RDataFrame custom ActionHelper check if initialized when using MT

Hi,
@eguiraud ( I think you are the right one to ask :slight_smile: )
Is there a way for a custom ActionHelper to tell which of it’s slots have been Initialized. My custom action helper uses the InitTask function to read elements in the input tree to configure the binning of custom histograms it keeps track of. During the Finalize() function I perform a merging of said histograms. This will fail because the RDataFrame can have more workers than are being used (?) and then some of the slots are not being initialized. Right now I have a custom implementation in my helper that keeps track if a slot has been initialized or not. But i think this problem may be more general and all Helpers which require Initialization before processing events are affected by this issue. In case an example is needed I have provided a small file below showing some pseudo code example of where the problem appears.helper.hxx (1.6 KB)
Do you have any tips?
Best regards,
Lukas
ROOT Version: v6.19/01
Platform: Not Provided
Compiler: Not Provided


Hi Lukas,
welcome to the ROOT forum – and with a tough question, too! :smile:

We should really document InitTask better (PRs are welcome, I’m away from ROOT work at the moment): not only it can happen that it’s not called for some slots (imagine only one task is created, because the file is very small, but you are running with 64 slots – then InitTask) but it can also be called more than one time per slot (e.g. if your file is very large and RDF splits it in 20 processing tasks, while you only have 4 slots/threads in the thread pool).

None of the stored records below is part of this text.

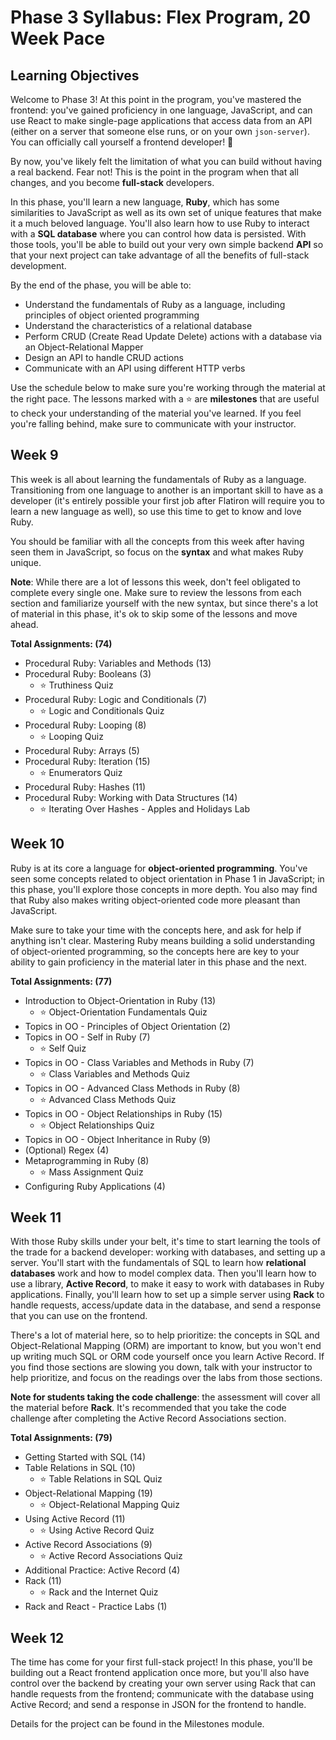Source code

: # Phase 3 Syllabus: Flex Program, 20 Week Pace

## Learning Objectives

Welcome to Phase 3! At this point in the program, you've mastered the frontend:
you've gained proficiency in one language, JavaScript, and can use React to make
single-page applications that access data from an API (either on a server that
someone else runs, or on your own `json-server`). You can officially call
yourself a frontend developer! 🎉

By now, you've likely felt the limitation of what you can build without having a
real backend. Fear not! This is the point in the program when that all changes,
and you become **full-stack** developers.

In this phase, you'll learn a new language, **Ruby**, which has some
similarities to JavaScript as well as its own set of unique features that make
it a much beloved language. You'll also learn how to use Ruby to interact with a
**SQL database** where you can control how data is persisted. With those tools,
you'll be able to build out your very own simple backend **API** so that your
next project can take advantage of all the benefits of full-stack development.

By the end of the phase, you will be able to:

- Understand the fundamentals of Ruby as a language, including principles of
  object oriented programming
- Understand the characteristics of a relational database
- Perform CRUD (Create Read Update Delete) actions with a database via an
  Object-Relational Mapper
- Design an API to handle CRUD actions
- Communicate with an API using different HTTP verbs

Use the schedule below to make sure you're working through the material at
the right pace. The lessons marked with a ⭐️ are **milestones** that are useful
to check your understanding of the material you've learned. If you feel you're
falling behind, make sure to communicate with your instructor.

## Week 9

This week is all about learning the fundamentals of Ruby as a language.
Transitioning from one language to another is an important skill to have as a
developer (it's entirely possible your first job after Flatiron will require you
to learn a new language as well), so use this time to get to know and love Ruby.

You should be familiar with all the concepts from this week after having seen
them in JavaScript, so focus on the **syntax** and what makes Ruby unique.

**Note**: While there are a lot of lessons this week, don't feel obligated to
complete every single one. Make sure to review the lessons from each section and
familiarize yourself with the new syntax, but since there's a lot of material in
this phase, it's ok to skip some of the lessons and move ahead.

**Total Assignments: (74)**

- Procedural Ruby: Variables and Methods (13)
- Procedural Ruby: Booleans (3)
  - ⭐️ Truthiness Quiz
- Procedural Ruby: Logic and Conditionals (7)
  - ⭐️ Logic and Conditionals Quiz
- Procedural Ruby: Looping (8)
  - ⭐️ Looping Quiz
- Procedural Ruby: Arrays (5)
- Procedural Ruby: Iteration (15)
  - ⭐️ Enumerators Quiz
- Procedural Ruby: Hashes (11)
- Procedural Ruby: Working with Data Structures (14)
  - ⭐️ Iterating Over Hashes - Apples and Holidays Lab

## Week 10

Ruby is at its core a language for **object-oriented programming**. You've seen
some concepts related to object orientation in Phase 1 in JavaScript; in this
phase, you'll explore those concepts in more depth. You also may find that Ruby
also makes writing object-oriented code more pleasant than JavaScript.

Make sure to take your time with the concepts here, and ask for help if anything
isn't clear. Mastering Ruby means building a solid understanding of
object-oriented programming, so the concepts here are key to your ability to
gain proficiency in the material later in this phase and the next.

**Total Assignments: (77)**

- Introduction to Object-Orientation in Ruby (13)
  - ⭐️ Object-Orientation Fundamentals Quiz
- Topics in OO - Principles of Object Orientation (2)
- Topics in OO - Self in Ruby (7)
  - ⭐️ Self Quiz
- Topics in OO - Class Variables and Methods in Ruby (7)
  - ⭐️ Class Variables and Methods Quiz
- Topics in OO - Advanced Class Methods in Ruby (8)
  - ⭐️ Advanced Class Methods Quiz
- Topics in OO - Object Relationships in Ruby (15)
  - ⭐️ Object Relationships Quiz
- Topics in OO - Object Inheritance in Ruby (9)
- (Optional) Regex (4)
- Metaprogramming in Ruby (8)
  - ⭐️ Mass Assignment Quiz
- Configuring Ruby Applications (4)

## Week 11

With those Ruby skills under your belt, it's time to start learning the tools of
the trade for a backend developer: working with databases, and setting up a
server. You'll start with the fundamentals of SQL to learn how **relational
databases** work and how to model complex data. Then you'll learn how to use a
library, **Active Record**, to make it easy to work with databases in Ruby
applications. Finally, you'll learn how to set up a simple server using **Rack**
to handle requests, access/update data in the database, and send a response that
you can use on the frontend.

There's a lot of material here, so to help prioritize: the concepts in SQL and
Object-Relational Mapping (ORM) are important to know, but you won't end up
writing much SQL or ORM code yourself once you learn Active Record. If you find
those sections are slowing you down, talk with your instructor to help
prioritize, and focus on the readings over the labs from those sections.

**Note for students taking the code challenge**: the assessment will cover all
the material before **Rack**. It's recommended that you take the code challenge
after completing the Active Record Associations section.

**Total Assignments: (79)**

- Getting Started with SQL (14)
- Table Relations in SQL (10)
  - ⭐️ Table Relations in SQL Quiz
- Object-Relational Mapping (19)
  - ⭐️ Object-Relational Mapping Quiz
- Using Active Record (11)
  - ⭐️ Using Active Record Quiz
- Active Record Associations (9)
  - ⭐️ Active Record Associations Quiz
- Additional Practice: Active Record (4)
- Rack (11)
  - ⭐️ Rack and the Internet Quiz
- Rack and React - Practice Labs (1)

## Week 12

The time has come for your first full-stack project! In this phase, you'll be
building out a React frontend application once more, but you'll also have
control over the backend by creating your own server using Rack that can handle
requests from the frontend; communicate with the database using Active Record;
and send a response in JSON for the frontend to handle.

Details for the project can be found in the Milestones module.
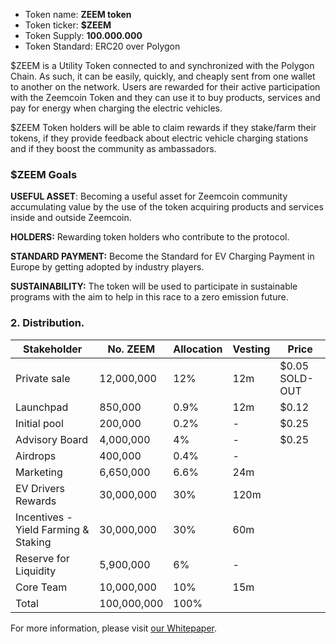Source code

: - Token name: **ZEEM token**
- Token ticker: **$ZEEM**
- Token Supply: **100.000.000**
- Token Standard: ERC20 over Polygon

$ZEEM is a Utility Token connected to and synchronized with the Polygon Chain. As such, it can be easily, quickly, and cheaply sent from one wallet to another on the network. Users are rewarded for their active participation with the Zeemcoin Token and they can use it to buy products, services and pay for energy when charging the electric vehicles.

$ZEEM Token holders will be able to claim rewards if they stake/farm their tokens, if they provide feedback about electric vehicle charging stations and if they boost the community as ambassadors.

### $ZEEM Goals

**USEFUL ASSET**: Becoming a useful asset for Zeemcoin community accumulating value by the use of the token acquiring products and services inside and outside Zeemcoin.

**HOLDERS:** Rewarding token holders who contribute to the protocol.

**STANDARD PAYMENT:** Become the Standard for EV Charging Payment in Europe by getting adopted by industry players.

**SUSTAINABILITY:** The token will be used to participate in sustainable programs with the aim to help in this race to a zero emission future.

### 2. Distribution.

| Stakeholder                          | No. ZEEM    | Allocation | Vesting | Price          |
| ------------------------------------ | ----------- | ---------- | ------- | -------------- |
| Private sale                         | 12,000,000  | 12%        | 12m     | $0.05 SOLD-OUT |
| Launchpad                            | 850,000     | 0.9%       | 12m     | $0.12          |
| Initial pool                         | 200,000     | 0.2%       | -       | $0.25          |
| Advisory Board                       | 4,000,000   | 4%         | -       | $0.25          |
| Airdrops                             | 400,000     | 0.4%       | -       |                |
| Marketing                            | 6,650,000   | 6.6%       | 24m     |                |
| EV Drivers Rewards                   | 30,000,000  | 30%        | 120m    |                |
| Incentives - Yield Farming & Staking | 30,000,000  | 30%        | 60m     |                |
| Reserve for Liquidity                | 5,900,000   | 6%         | -       |                |
| Core Team                            | 10,000,000  | 10%        | 15m     |                |
| Total                                | 100,000,000 | 100%       |         |                |

For more information, please visit [our Whitepaper](https://whitepaper.zeemcoin.com/white-paper/tokenomics-usdzeem/distribution-and-rounds).
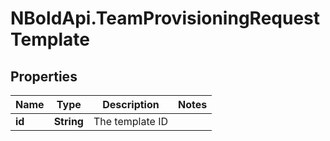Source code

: # NBoldApi.TeamProvisioningRequestTemplate

## Properties

Name | Type | Description | Notes
------------ | ------------- | ------------- | -------------
**id** | **String** | The template ID | 


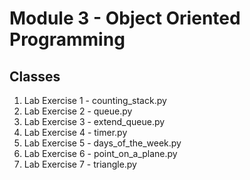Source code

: # Module 3 - Object Oriented Programming

## Classes
1. Lab Exercise 1 - counting_stack.py
2. Lab Exercise 2 - queue.py
3. Lab Exercise 3 - extend_queue.py 
4. Lab Exercise 4 - timer.py
5. Lab Exercise 5 - days_of_the_week.py
6. Lab Exercise 6 - point_on_a_plane.py
7. Lab Exercise 7 - triangle.py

i think this problem may be more general and all Helpers which require Initialization before processing events are affected by this issue.

In general you should use Initialize, not InitTask, to perform initialization that you need to be done for every slot. I understand that in your case you need information from the TTree itself to initialize the slots.
In that case you can use empty histograms or nullptrs to indicate slots that have not been initialized, and deal with them appropriately in Finalize.

I hope this helps.
Cheers,
Enrico

Hi Enrico,

Thanks a lot for your explanations. They have been very helpful. Implementing an appropriate check i n the Finalize and InitTask to make sure every slot is initiated at most once and only initiated slots pass on to the merging function now enables my helper to work with multi threading enabled.
If I understand correctly, during the time of Initialize there is no way of knowing already how many slots will be used by the data source, which does the looping. So the only information that one could retrieve is the maximum number of slots given by ROOT::GetImplicitMTPoolSize()?

This solved my problem.
Thanks :slight_smile:,
Lukas

Due to how the task scheduling works (thread pool with per-thread task queues with work stealing), it’s never possible to know in advance with certainty how many of the available slots will actually be used.

This topic was automatically closed 14 days after the last reply. New replies are no longer allowed.